Tutuklama kararlarınız ile karşınızdaki kitlenin her birinin 6 ayını, toplamda bir insan ömrünü ellerinden aldınız. Pardon denildiğinde, aramızdan çekip alınan bu insanın hesabını kim verecek? Bize bir özür borcu olacak. Bugün olmasa da gelecekte mutlaka bugün bu salonda bulunan benim çocuklarıma karşı, bunun gereği yerine getirilecektir.

Bakınız ülkenin, devletin temeli bağımsız bir adalet. Hepinizin bugün bizlerin yarın sizlerin sığınacağı son kale adalet. Unutulmaması gereken, bağımsız olmayan adaletin sadece ama sadece zulmün temeli olacağıdır. Mahkemeniz bu zulme dur diyemediği takdirde hukuk literatürüne masumiyet yerine mahkumiyet karinesi ifadesini kazandırmış olacaksınız.

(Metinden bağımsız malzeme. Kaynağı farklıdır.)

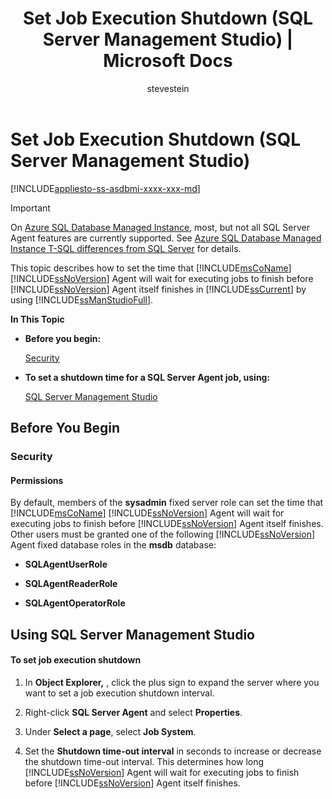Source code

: ﻿---
title: "Set Job Execution Shutdown (SQL Server Management Studio) | Microsoft Docs"
ms.custom: ""
ms.date: "01/19/2017"
ms.prod: sql
ms.prod_service: "sql-tools"
ms.component: "ssms-agent"
ms.reviewer: ""
ms.suite: "sql"
ms.technology: ssms
ms.tgt_pltfrm: ""
ms.topic: conceptual
helpviewer_keywords: 
  - "jobs [SQL Server Agent], stopping"
  - "SQL Server Agent jobs, stopping"
  - "stopping jobs"
  - "SQL Server Agent jobs, execution shutdowns"
ms.assetid: ac23e88f-53fc-41de-bb16-0c27c002d5a5
caps.latest.revision: 4
author: "stevestein"
ms.author: "sstein"
manager: craigg
monikerRange: "= azuresqldb-mi-current || >= sql-server-2016 || = sqlallproducts-allversions"
---
# Set Job Execution Shutdown (SQL Server Management Studio)
[!INCLUDE[appliesto-ss-asdbmi-xxxx-xxx-md](../../includes/appliesto-ss-asdbmi-xxxx-xxx-md.md)]

> [!IMPORTANT]  
> On [Azure SQL Database Managed Instance](https://docs.microsoft.com/azure/sql-database/sql-database-managed-instance), most, but not all SQL Server Agent features are currently supported. See [Azure SQL Database Managed Instance T-SQL differences from SQL Server](https://docs.microsoft.com/azure/sql-database/sql-database-managed-instance-transact-sql-information#sql-server-agent) for details.

This topic describes how to set the time that [!INCLUDE[msCoName](../../includes/msconame_md.md)] [!INCLUDE[ssNoVersion](../../includes/ssnoversion_md.md)] Agent will wait for executing jobs to finish before [!INCLUDE[ssNoVersion](../../includes/ssnoversion_md.md)] Agent itself finishes in [!INCLUDE[ssCurrent](../../includes/sscurrent_md.md)] by using [!INCLUDE[ssManStudioFull](../../includes/ssmanstudiofull_md.md)].  
  
**In This Topic**  
  
-   **Before you begin:**  
  
    [Security](#Security)  
  
-   **To set a shutdown time for a SQL Server Agent job, using:**  
  
    [SQL Server Management Studio](#SSMSProcedure)  
  
## <a name="BeforeYouBegin"></a>Before You Begin  
  
### <a name="Security"></a>Security  
  
#### <a name="Permissions"></a>Permissions  
By default, members of the **sysadmin** fixed server role can set the time that [!INCLUDE[msCoName](../../includes/msconame_md.md)] [!INCLUDE[ssNoVersion](../../includes/ssnoversion_md.md)] Agent will wait for executing jobs to finish before [!INCLUDE[ssNoVersion](../../includes/ssnoversion_md.md)] Agent itself finishes. Other users must be granted one of the following [!INCLUDE[ssNoVersion](../../includes/ssnoversion_md.md)] Agent fixed database roles in the **msdb** database:  
  
-   **SQLAgentUserRole**  
  
-   **SQLAgentReaderRole**  
  
-   **SQLAgentOperatorRole**  
  
## <a name="SSMSProcedure"></a>Using SQL Server Management Studio  
  
#### To set job execution shutdown  
  
1.  In **Object Explorer,** , click the plus sign to expand the server where you want to set a job execution shutdown interval.  
  
2.  Right-click **SQL Server Agent** and select **Properties**.  
  
3.  Under **Select a page**, select **Job System**.  
  
4.  Set the **Shutdown time-out interval** in seconds to increase or decrease the shutdown time-out interval. This determines how long [!INCLUDE[ssNoVersion](../../includes/ssnoversion_md.md)] Agent will wait for executing jobs to finish before [!INCLUDE[ssNoVersion](../../includes/ssnoversion_md.md)] Agent itself finishes.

Mahkemenin diğer bir makamı müdahil, müdahil avukatlarının ilk duruşmada delil olarak ortaya konulan CD ile şüphelerini ifade ederek bir daha Mahkemeye gelme ihtiyacı dahi duymamalarını, yani Savcıyı değil savunmayı destekler konuma gelmelerini ise kesinlikle çok iyi anlıyorum. Ve hatta takdir ediyorum. Ama müdahilde oluşan şüphe olgusunun veya Mahkemeye sadece bir duruşmayı izlemek için gelen herhangi bir izleyicide oluşan böyle dava mı olur kanaatini 40 duruşmadır neden Mahkemenizde oluşamadığını hiç ama hiç anlayamıyorum.

Bakınız, bu ülke bizleri, sizleri bugünkü konumlarınıza getirirken çok acılar çekildi. Çok feryatlar yükseldi. Geçmişte de bugünleri yaşadık. Ordu Komutanlarına kadar esaret yuvası olan Bekirağa’yı, Nemrut Divanını, Başol Divanını yani bu gözün görmediklerini bile bugün anlayabiliyorum. Çünkü dönem işgal dönemiydi, darbe dönemiydi. Peki, ya bugün? O zaman bu gözün bugün gördüklerini ileri demokrasi olarak tanımlanan bu dönemde bu divanı nasıl anlamalıyım?

Unutulmamalıdır ki siyaset hukuk için daima kötü bir kılavuz olmuştur. Ve yine unutulmamalıdır ki tarihinde bir Mahkemesi vardır ve tarihte bir hüküm verecektir. Geçmişe baktığımızda tarihin yargıladıkları da hükmedenlere değil daha çok divanlar üzerine olmuştur. Sizin, bizim, hepimizin çocukları,  torunları da gelecekte bunları sorgulayacaktır.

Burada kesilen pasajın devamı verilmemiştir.